Hardly any greenhouse gases are produced by crickets, Carlson said.

And harvesting crickets is a less disturbing affair, too, he said. The insects are cooled down and enter a kind of hibernation before being harvested.

In January, Jiminy’s will roll out two new products: Cricket Crave and Good Grub, a product made from grubs. “We’re really excited about it,” Carlson said, “and so far the dog reaction has been amazing.”

About half of all dogs and cats will develop digestive problems, according to Holly Ganz and Carlton Osborne. They started a San Francisco-based company called Animal Biome that designed a test that can unravel the undiagnosed digestive mysteries that plague some animals and often lead to their early demise.

All you have to do is send them your pet’s poop.
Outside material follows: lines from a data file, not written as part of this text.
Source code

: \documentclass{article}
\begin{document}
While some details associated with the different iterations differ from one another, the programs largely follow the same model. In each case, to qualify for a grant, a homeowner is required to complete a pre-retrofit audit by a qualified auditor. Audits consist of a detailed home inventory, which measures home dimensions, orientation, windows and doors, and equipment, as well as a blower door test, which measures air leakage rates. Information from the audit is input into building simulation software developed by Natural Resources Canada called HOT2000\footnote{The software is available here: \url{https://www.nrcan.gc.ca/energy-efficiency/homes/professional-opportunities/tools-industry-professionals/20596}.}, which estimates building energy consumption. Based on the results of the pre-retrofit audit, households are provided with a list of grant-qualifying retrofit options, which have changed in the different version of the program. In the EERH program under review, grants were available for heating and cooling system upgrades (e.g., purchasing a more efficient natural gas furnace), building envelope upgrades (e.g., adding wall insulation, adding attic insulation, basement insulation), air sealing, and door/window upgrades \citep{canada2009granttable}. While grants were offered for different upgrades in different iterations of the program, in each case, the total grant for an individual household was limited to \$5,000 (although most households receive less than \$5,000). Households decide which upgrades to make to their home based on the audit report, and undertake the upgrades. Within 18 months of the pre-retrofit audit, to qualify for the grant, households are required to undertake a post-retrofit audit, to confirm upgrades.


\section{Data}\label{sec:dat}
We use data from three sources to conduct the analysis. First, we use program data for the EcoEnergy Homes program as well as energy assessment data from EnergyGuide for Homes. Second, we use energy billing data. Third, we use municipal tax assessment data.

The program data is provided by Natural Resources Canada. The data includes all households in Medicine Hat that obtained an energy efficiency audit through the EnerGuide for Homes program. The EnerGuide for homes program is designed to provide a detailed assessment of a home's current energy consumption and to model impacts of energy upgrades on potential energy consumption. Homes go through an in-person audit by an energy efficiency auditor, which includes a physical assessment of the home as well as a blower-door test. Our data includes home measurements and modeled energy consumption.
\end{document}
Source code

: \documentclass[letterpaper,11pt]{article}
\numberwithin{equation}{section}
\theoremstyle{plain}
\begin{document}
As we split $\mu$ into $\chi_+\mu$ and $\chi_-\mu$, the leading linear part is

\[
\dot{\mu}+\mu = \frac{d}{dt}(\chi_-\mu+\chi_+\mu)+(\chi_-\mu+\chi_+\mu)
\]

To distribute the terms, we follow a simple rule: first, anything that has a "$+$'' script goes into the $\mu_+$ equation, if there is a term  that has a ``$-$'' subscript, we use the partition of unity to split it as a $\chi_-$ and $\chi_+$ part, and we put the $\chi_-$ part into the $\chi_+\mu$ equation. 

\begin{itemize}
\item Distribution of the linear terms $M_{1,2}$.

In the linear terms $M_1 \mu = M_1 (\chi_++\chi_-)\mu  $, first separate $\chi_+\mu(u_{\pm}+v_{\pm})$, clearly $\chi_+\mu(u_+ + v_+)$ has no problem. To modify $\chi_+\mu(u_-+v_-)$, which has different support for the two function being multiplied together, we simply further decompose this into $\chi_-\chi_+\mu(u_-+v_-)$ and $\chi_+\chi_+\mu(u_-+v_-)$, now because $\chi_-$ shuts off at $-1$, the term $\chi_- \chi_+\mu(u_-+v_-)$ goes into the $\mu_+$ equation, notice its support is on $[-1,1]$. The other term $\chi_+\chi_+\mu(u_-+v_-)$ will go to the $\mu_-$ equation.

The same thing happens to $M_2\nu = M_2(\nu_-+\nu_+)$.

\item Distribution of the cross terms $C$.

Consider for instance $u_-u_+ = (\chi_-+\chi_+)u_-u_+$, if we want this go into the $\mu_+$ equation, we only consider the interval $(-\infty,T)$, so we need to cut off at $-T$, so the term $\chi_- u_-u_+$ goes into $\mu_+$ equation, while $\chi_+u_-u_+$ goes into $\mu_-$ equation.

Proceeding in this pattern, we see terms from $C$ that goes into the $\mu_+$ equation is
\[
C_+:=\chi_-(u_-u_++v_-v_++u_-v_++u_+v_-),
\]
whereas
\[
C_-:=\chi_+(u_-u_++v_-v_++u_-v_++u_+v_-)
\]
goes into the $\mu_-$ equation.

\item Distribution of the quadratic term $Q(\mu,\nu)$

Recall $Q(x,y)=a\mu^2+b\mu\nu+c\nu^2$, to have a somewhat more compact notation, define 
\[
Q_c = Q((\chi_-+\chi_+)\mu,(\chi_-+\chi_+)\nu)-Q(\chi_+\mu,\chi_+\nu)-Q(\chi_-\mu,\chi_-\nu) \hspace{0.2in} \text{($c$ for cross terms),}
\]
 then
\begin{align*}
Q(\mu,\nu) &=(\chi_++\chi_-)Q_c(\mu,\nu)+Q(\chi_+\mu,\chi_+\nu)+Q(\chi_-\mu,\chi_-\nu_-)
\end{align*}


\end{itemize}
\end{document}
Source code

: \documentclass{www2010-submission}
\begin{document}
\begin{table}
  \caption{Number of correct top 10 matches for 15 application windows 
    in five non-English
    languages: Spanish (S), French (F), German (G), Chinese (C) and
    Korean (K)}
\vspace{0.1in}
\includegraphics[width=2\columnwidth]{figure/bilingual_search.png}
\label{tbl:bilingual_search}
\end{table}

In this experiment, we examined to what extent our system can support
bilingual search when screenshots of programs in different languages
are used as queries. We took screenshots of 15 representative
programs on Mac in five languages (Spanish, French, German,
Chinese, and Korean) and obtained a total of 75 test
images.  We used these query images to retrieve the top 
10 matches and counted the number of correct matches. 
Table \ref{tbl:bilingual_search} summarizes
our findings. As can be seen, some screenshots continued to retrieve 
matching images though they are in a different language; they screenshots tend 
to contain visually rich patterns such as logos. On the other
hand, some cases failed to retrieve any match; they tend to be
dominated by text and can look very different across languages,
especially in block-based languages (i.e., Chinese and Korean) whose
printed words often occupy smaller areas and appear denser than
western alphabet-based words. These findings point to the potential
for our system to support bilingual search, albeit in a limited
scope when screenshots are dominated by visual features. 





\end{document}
“Your pet’s waste is the best indicator as to how they’re feeling,” the company states on its website. “A healthy gut creates good poop, and good poop prompts a thumbs up,” it continues.

Valuable feedback

One investor, who asked to remain anonymous, came to the event “looking for young, hungry entrepreneurs,” and added that the pet products industry is full of them.

Pet products are one of the biggest categories in any supermarket,” said Thompson who not only hosted the event but was a potential investor.

Thompson knows a thing or two about pet products. He was the CEO of New Jersey-based Freshpet for nearly six years until his retirement in 2016, and was the CEO of The Meow Mix Company from 2001 to 2006.

Now in his role as CEO of Factory LLC, he and his team have $250 million of investable
capital to acquire meaningful equity stakes in high-potential food, beverage and pet health companies.

The Pet Innovation Challenge showed, if nothing else, that the industry is thriving with innovation and potential, according to Thompson.

“It’s the humanization of pets,” he said. “Pets used to live in the backyard, but now they live in your house.”

Thompson would like to see the next big pet product company end up in Bethlehem and that Factory LLC could help stoke the flames of success.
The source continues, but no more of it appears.